Process

Accessibility Advocacy Within Organizations

By EZUD Published · Updated

Accessibility Advocacy Within Organizations

Accessibility does not sustain itself through policy alone. It requires advocates who connect the human impact of accessibility to the daily decisions that teams make. Internal advocacy builds the cultural foundation without which accessibility processes, tools, and governance remain fragile.

Why Advocacy Is Necessary

Most product teams are not hostile to accessibility. They simply do not think about it. Accessibility is absent from their training, their tools, their success metrics, and their sprint planning. Advocacy closes this gap by making accessibility visible, relatable, and actionable.

Without advocacy:

  • Accessibility requirements are deprioritized when deadlines tighten.
  • New team members receive no accessibility onboarding.
  • Leadership allocates budget to accessibility only after a legal threat.
  • Teams view accessibility as someone else’s job.

With sustained advocacy:

  • Teams include accessibility in their definition of done.
  • Leadership funds accessibility training and tooling proactively.
  • New hires learn accessibility expectations during onboarding.
  • Accessibility is discussed in sprint planning, design reviews, and retrospectives.
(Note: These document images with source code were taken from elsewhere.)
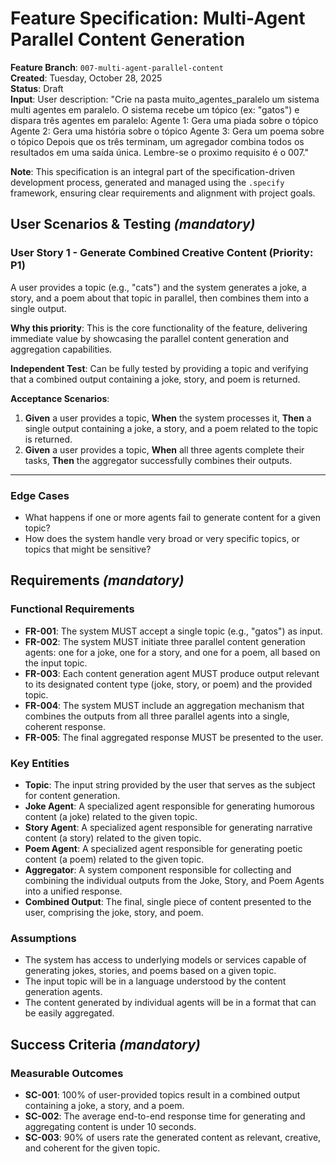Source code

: # Feature Specification: Multi-Agent Parallel Content Generation

**Feature Branch**: `007-multi-agent-parallel-content`  
**Created**: Tuesday, October 28, 2025  
**Status**: Draft  
**Input**: User description: "Crie na pasta muito_agentes_paralelo um sistema multi agentes em paralelo. O sistema recebe um tópico (ex: "gatos") e dispara três agentes em paralelo: Agente 1: Gera uma piada sobre o tópico Agente 2: Gera uma história sobre o tópico Agente 3: Gera um poema sobre o tópico Depois que os três terminam, um agregador combina todos os resultados em uma saída única. Lembre-se o proximo requisito é o 007."

**Note**: This specification is an integral part of the specification-driven development process, generated and managed using the `.specify` framework, ensuring clear requirements and alignment with project goals.

## User Scenarios & Testing *(mandatory)*

### User Story 1 - Generate Combined Creative Content (Priority: P1)

A user provides a topic (e.g., "cats") and the system generates a joke, a story, and a poem about that topic in parallel, then combines them into a single output.

**Why this priority**: This is the core functionality of the feature, delivering immediate value by showcasing the parallel content generation and aggregation capabilities.

**Independent Test**: Can be fully tested by providing a topic and verifying that a combined output containing a joke, story, and poem is returned.

**Acceptance Scenarios**:

1.  **Given** a user provides a topic, **When** the system processes it, **Then** a single output containing a joke, a story, and a poem related to the topic is returned.
2.  **Given** a user provides a topic, **When** all three agents complete their tasks, **Then** the aggregator successfully combines their outputs.

---

### Edge Cases

-   What happens if one or more agents fail to generate content for a given topic?
-   How does the system handle very broad or very specific topics, or topics that might be sensitive?

## Requirements *(mandatory)*

### Functional Requirements

-   **FR-001**: The system MUST accept a single topic (e.g., "gatos") as input.
-   **FR-002**: The system MUST initiate three parallel content generation agents: one for a joke, one for a story, and one for a poem, all based on the input topic.
-   **FR-003**: Each content generation agent MUST produce output relevant to its designated content type (joke, story, or poem) and the provided topic.
-   **FR-004**: The system MUST include an aggregation mechanism that combines the outputs from all three parallel agents into a single, coherent response.
-   **FR-005**: The final aggregated response MUST be presented to the user.

### Key Entities

-   **Topic**: The input string provided by the user that serves as the subject for content generation.
-   **Joke Agent**: A specialized agent responsible for generating humorous content (a joke) related to the given topic.
-   **Story Agent**: A specialized agent responsible for generating narrative content (a story) related to the given topic.
-   **Poem Agent**: A specialized agent responsible for generating poetic content (a poem) related to the given topic.
-   **Aggregator**: A system component responsible for collecting and combining the individual outputs from the Joke, Story, and Poem Agents into a unified response.
-   **Combined Output**: The final, single piece of content presented to the user, comprising the joke, story, and poem.

### Assumptions

-   The system has access to underlying models or services capable of generating jokes, stories, and poems based on a given topic.
-   The input topic will be in a language understood by the content generation agents.
-   The content generated by individual agents will be in a format that can be easily aggregated.

## Success Criteria *(mandatory)*

### Measurable Outcomes

-   **SC-001**: 100% of user-provided topics result in a combined output containing a joke, a story, and a poem.
-   **SC-002**: The average end-to-end response time for generating and aggregating content is under 10 seconds.
-   **SC-003**: 90% of users rate the generated content as relevant, creative, and coherent for the given topic.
Effective Advocacy Strategies

Frame accessibility in terms that resonate with each audience

  • For leadership: Market reach (1.3 billion people with disabilities globally, per the WHO), legal risk reduction, procurement access, and brand reputation.
  • For product managers: User satisfaction, reduced support tickets, competitive differentiation, and alignment with procurement requirements.
  • For designers: Creative challenge, universal design principles, and the craft of designing for diverse human experiences.
  • For developers: Technical standards (WCAG, ARIA), clean semantic code, and the satisfaction of building things that work for everyone.

Share user stories

Abstract statistics are less persuasive than concrete human experiences. Share videos (with consent) of real users encountering accessibility barriers. Invite disabled users or colleagues to speak about their experiences. When teams see a screen reader user struggle with their product, the motivation to fix it shifts from obligation to empathy.

Celebrate progress

Acknowledge teams that ship accessible features. Highlight accessibility wins in company communications. Recognition reinforces behavior more effectively than criticism.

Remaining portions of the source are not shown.